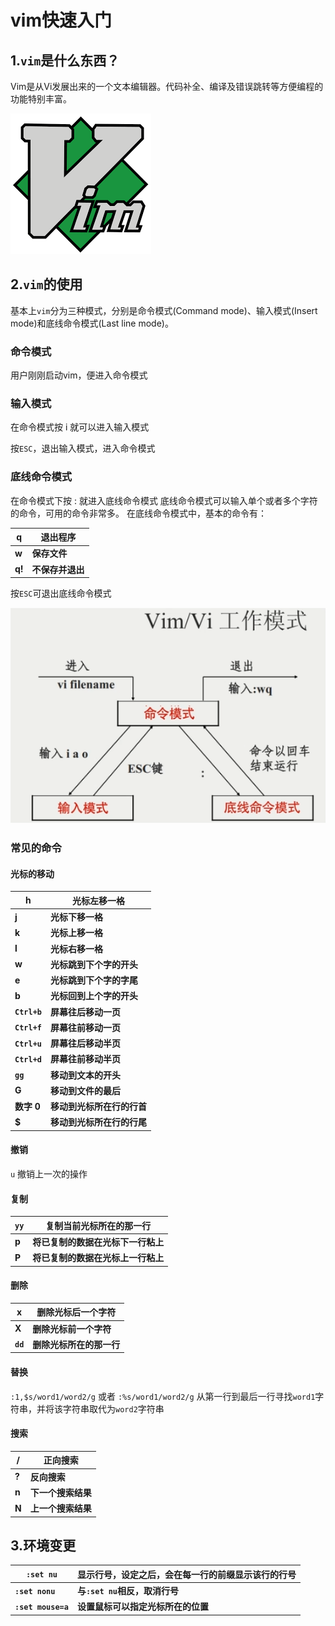 # vim快速入门

## 1.`vim`是什么东西？

Vim是从Vi发展出来的一个文本编辑器。代码补全、编译及错误跳转等方便编程的功能特别丰富。

![VIM](./vim快速入门.assets/VIM.png)

## 2.`vim`的使用

基本上`vim`分为三种模式，分别是命令模式(Command mode)、输入模式(Insert mode)和底线命令模式(Last line mode)。

### 命令模式

用户刚刚启动vim，便进入命令模式

### 输入模式

在命令模式按 i 就可以进入输入模式

按`ESC`，退出输入模式，进入命令模式

### 底线命令模式

在命令模式下按 : 就进入底线命令模式
底线命令模式可以输入单个或者多个字符的命令，可用的命令非常多。
在底线命令模式中，基本的命令有：

| q      | 退出程序         |
| ------ | ---------------- |
| **w**  | **保存文件**     |
| **q!** | **不保存并退出** |

按`ESC`可退出底线命令模式

![Vim工作模式](./vim快速入门.assets/image-20210124194922450.png)

### 常见的命令

#### 光标的移动

| h            | 光标左移一格               |
| ------------ | -------------------------- |
| **j**        | **光标下移一格**           |
| **k**        | **光标上移一格**           |
| **l**        | **光标右移一格**           |
| **w**        | **光标跳到下个字的开头**   |
| **e**        | **光标跳到下个字的字尾**   |
| **b**        | **光标回到上个字的开头**   |
| **`Ctrl+b`** | **屏幕往后移动一页**       |
| **`Ctrl+f`** | **屏幕往前移动一页**       |
| **`Ctrl+u`** | **屏幕往后移动半页**       |
| **`Ctrl+d`** | **屏幕往前移动半页**       |
| **`gg`**     | **移动到文本的开头**       |
| **G**        | **移动到文件的最后**       |
| **数字 0**   | **移动到光标所在行的行首** |
| **$**        | **移动到光标所在行的行尾** |

#### 撤销

`u` 撤销上一次的操作

#### 复制

| `yy`  | 复制当前光标所在的那一行           |
| ----- | ---------------------------------- |
| **p** | **将已复制的数据在光标下一行粘上** |
| **P** | **将已复制的数据在光标上一行粘上** |

#### 删除

| x        | 删除光标后一个字符       |
| -------- | ------------------------ |
| **X**    | **删除光标前一个字符**   |
| **`dd`** | **删除光标所在的那一行** |

#### 替换

 `:1,$s/word1/word2/g` 或者 `:%s/word1/word2/g` 从第一行到最后一行寻找`word1`字符串，并将该字符串取代为`word2`字符串

#### 搜索

| /     | 正向搜索           |
| ----- | ------------------ |
| **?** | **反向搜索**       |
| **n** | **下一个搜索结果** |
| **N** | **上一个搜索结果** |



## 3.环境变更

| `:set nu`          | **显示行号，设定之后，会在每一行的前缀显示该行的行号** |
| ------------------ | ------------------------------------------------------ |
| **`:set nonu`**    | **与`:set nu`相反，取消行号**                          |
| **`:set mouse=a`** | **设置鼠标可以指定光标所在的位置**                     |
····················
> **WORK TO BE COMPLETED**
Return the listing unchanged, but drop every picture.

> **ANSWER TO THIS PROBLEM**
 # vim快速入门

## 1.`vim`是什么东西？

Vim是从Vi发展出来的一个文本编辑器。代码补全、编译及错误跳转等方便编程的功能特别丰富。

![VIM](./vim快速入门.assets/VIM.png)

## 2.`vim`的使用

基本上`vim`分为三种模式，分别是命令模式(Command mode)、输入模式(Insert mode)和底线命令模式(Last line mode)。

### 命令模式

用户刚刚启动vim，便进入命令模式

### 输入模式

在命令模式按 i 就可以进入输入模式

按`ESC`，退出输入模式，进入命令模式

### 底线命令模式

在命令模式下按 : 就进入底线命令模式
底线命令模式可以输入单个或者多个字符的命令，可用的命令非常多。
在底线命令模式中，基本的命令有：

| q      | 退出程序         |
| ------ | ---------------- |
| **w**  | **保存文件**     |
| **q!** | **不保存并退出** |

按`ESC`可退出底线命令模式

![Vim工作模式](./vim快速入门.assets/image-20210124194922450.png)

### 常见的命令

#### 光标的移动

| h            | 光标左移一格               |
| ------------ | -------------------------- |
| **j**        | **光标下移一格**           |
| **k**        | **光标上移一格**           |
| **l**        | **光标右移一格**           |
| **w**        | **光标跳到下个字的开头**   |
| **e**        | **光标跳到下个字的字尾**   |
| **b**        | **光标回到上个字的开头**   |
| **`Ctrl+b`** | **屏幕往后移动一页**       |
| **`Ctrl+f`** | **屏幕往前移动一页**       |
| **`Ctrl+u`** | **屏幕往后移动半页**       |
| **`Ctrl+d`** | **屏幕往前移动半页**       |
| **`gg`**     | **移动到文本的开头**       |
| **G**        | **移动到文件的最后**       |
| **数字 0**   | **移动到光标所在行的行首** |
| **$**        | **移动到光标所在行的行尾** |

#### 撤销

`u` 撤销上一次的操作

#### 复制

| `yy`  | 复制当前光标所在的那一行           |
| ----- | ---------------------------------- |
| **p** | **将已复制的数据在光标下一行粘上** |
| **P** | **将已复制的数据在光标上一行粘上** |

#### 删除

| x        | 删除光标后一个字符       |
| -------- | ------------------------ |
| **X**    | **删除光标前一个字符**   |
| **`dd`** | **删除光标所在的那一行** |

#### 替换

 `:1,$s/word1/word2/g` 或者 `:%s/word1/word2/g` 从第一行到最后一行寻找`word1`字符串，并将该字符串取代为`word2`字符串

#### 搜索

| /     | 正向搜索           |
| ----- | ------------------ |
| **?** | **反向搜索**       |
| **n** | **下一个搜索结果** |
| **N** | **上一个搜索结果** |



## 3.环境变更

| `:set nu`          | **显示行号，设定之后，会在每一行的前缀显示该行的行号** |
| ------------------ | ------------------------------------------------------ |
| **`:set nonu`**    | **与`:set nu`相反，取消行号**                          |
| **`:set mouse=a`** | **设置鼠标可以指定光标所在的位置**                     |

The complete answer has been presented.